WORK INSTRUCTION. Collect every line below that contains the word "iThreats".

DATA UNDER STUDY.
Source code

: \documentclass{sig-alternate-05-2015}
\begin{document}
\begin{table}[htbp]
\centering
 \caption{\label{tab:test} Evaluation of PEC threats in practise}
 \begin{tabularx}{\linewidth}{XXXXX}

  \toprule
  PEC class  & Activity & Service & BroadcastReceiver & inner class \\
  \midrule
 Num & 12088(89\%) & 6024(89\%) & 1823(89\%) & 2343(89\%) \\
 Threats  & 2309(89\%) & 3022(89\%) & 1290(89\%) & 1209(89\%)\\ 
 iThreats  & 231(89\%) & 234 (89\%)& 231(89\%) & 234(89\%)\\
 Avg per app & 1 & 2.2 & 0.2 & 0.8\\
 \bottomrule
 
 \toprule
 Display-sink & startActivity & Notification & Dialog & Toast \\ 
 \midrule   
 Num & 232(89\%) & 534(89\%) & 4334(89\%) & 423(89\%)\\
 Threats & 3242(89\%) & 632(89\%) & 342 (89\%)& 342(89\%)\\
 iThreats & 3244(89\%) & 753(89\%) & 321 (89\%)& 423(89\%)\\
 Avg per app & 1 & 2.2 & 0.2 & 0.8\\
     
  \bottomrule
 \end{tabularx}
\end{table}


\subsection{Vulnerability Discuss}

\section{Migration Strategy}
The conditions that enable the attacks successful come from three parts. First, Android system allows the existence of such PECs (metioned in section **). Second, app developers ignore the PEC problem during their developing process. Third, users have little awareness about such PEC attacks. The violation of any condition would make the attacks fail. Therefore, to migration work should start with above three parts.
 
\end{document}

EXERCISE SOLUTION.
 iThreats  & 231(89\%) & 234 (89\%)& 231(89\%) & 234(89\%)\\
 iThreats & 3244(89\%) & 753(89\%) & 321 (89\%)& 423(89\%)\\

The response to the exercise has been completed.